We know well the many benefits of team projects, including enhanced learning outcomes, consideration of multiple perspectives, opportunities for risk-taking, development of conflict management techniques, and more. Across disciplines, we commonly require students to present their collaborative projects to their peers. These presentations can be informative for the class audience, and may also serve to reinforce the teams’ content knowledge.
However, team presentations may inadvertently provide opportunities for passivity if students tune-out their peers during the presentations. After all, if the professor is not teaching the material, how important could it be? To address this potential pitfall, group presentations in my courses take a different approach.
I require project teams to collaboratively prepare, submit, and direct a learning activity associated with their research. Team members submit to me, in advance of the presentation, a completed template explaining how their learning activity meets each of these seven requirements. Here’s what the template includes:
Collaborative Learning Activity Requirements
Activity Title:
Objectives:
(What specifically do you want the class to do/demonstrate?)
Materials:
(What materials, handouts, notes, and items will you use?)
Process:
(Exactly what will the project team do, say, show? What directions will you give, etc.? Remember that directions must be depicted on a slide.)
Small Team’s Success:
(How will you know if the class teams met the objectives?)
Accountability:
(In what ways will each class team member demonstrate responsibility?
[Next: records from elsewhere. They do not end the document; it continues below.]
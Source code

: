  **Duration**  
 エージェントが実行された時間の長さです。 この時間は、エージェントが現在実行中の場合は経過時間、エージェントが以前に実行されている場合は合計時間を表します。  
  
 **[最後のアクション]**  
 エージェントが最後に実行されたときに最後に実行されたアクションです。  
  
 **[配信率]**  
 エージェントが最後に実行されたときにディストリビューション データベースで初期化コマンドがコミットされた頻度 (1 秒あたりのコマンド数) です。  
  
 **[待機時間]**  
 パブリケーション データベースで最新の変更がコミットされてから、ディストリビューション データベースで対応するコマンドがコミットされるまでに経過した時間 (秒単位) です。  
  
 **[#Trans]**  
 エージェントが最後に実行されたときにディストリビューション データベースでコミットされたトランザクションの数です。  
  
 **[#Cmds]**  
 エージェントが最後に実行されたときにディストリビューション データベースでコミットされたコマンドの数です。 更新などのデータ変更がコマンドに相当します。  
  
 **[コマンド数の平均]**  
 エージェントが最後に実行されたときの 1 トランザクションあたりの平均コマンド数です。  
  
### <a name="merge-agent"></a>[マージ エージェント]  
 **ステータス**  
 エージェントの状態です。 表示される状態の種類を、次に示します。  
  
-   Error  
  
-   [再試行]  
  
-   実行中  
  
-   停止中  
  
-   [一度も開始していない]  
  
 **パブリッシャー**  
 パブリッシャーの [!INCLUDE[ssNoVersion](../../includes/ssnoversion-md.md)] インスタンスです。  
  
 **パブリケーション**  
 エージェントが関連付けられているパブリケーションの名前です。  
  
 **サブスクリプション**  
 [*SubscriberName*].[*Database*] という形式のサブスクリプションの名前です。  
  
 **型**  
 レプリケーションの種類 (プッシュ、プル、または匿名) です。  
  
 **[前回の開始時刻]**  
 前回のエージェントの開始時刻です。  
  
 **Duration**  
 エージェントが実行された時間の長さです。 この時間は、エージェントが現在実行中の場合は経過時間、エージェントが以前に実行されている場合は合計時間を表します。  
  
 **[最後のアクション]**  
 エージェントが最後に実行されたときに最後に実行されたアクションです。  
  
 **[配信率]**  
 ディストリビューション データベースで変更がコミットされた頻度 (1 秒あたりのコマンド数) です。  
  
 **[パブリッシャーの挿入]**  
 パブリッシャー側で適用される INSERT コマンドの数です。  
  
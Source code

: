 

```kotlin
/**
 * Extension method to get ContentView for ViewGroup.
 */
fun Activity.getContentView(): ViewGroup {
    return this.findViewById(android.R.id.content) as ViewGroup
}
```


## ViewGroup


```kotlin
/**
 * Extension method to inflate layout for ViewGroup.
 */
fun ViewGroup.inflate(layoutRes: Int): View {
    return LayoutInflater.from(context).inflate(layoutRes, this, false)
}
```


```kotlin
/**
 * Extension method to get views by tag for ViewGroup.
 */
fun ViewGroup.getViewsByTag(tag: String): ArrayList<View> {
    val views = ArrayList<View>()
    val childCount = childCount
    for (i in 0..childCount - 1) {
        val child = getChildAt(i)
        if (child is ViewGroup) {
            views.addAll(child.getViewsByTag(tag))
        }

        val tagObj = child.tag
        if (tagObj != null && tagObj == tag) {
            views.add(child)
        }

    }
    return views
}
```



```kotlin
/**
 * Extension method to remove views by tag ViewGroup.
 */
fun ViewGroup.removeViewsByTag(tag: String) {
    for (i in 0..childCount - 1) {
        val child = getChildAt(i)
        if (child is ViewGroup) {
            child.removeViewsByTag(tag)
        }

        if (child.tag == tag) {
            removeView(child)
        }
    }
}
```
I.e. how will every class member show that they have participated/learned from your team’s projects and activity?)
Debrief:
(How will the class teams share what they learned? AND What will your project team do to lead a discussion, give feedback, and review important information?)
In order to guide project teams with designing their collaborative learning activities, we practice using the seven step model several times early in the semester. Students engage in various learning activities designed for application, analysis, synthesis, or evaluation of course concepts. They begin to learn the model’s terminology so they may apply it to their collaborative learning activity design. I provide class time for student teams to design their activities and workshop with them. It is sometimes challenging to guide students away from designing activities with lower-level learning outcomes, such as listing facts. I therefore provide and review additional active learning examples including gaming, but disallow games that encourage guessing, such as Jeopardy and Kahoot multiple choice polling.
I also encourage students to consult Macpherson’s open access article for collaborative learning activities ideas.
The model works very well across disciplines. It both assists the presentation team in planning their learning activity (reinforcing their own comprehension of the content), and insures that the student audience synthesizes important content from the presentation. This model holds the audience accountable for listening, and understanding and applying the content their peers taught them through the presentation.
I am generally quite pleased in students’ creativity, and have found that friendly competition among the class audience’s small groups adds lively discussion and develops students’ higher-level thinking and communication skills, self-esteem and responsibility, and affords practice with teamwork skills essential in social and employment situations.
Reference
Macpherson, A. (2015). Cooperative Learning Group Activities for College Courses. Kwantlen Polytechnic University KORA: Kwantlen Open Resource Access http://kora.kpu.ca/islandora/object/kora:43
Joanne Marciano Crossman, professor of education, School of Education and Social Services, Saint Leo University.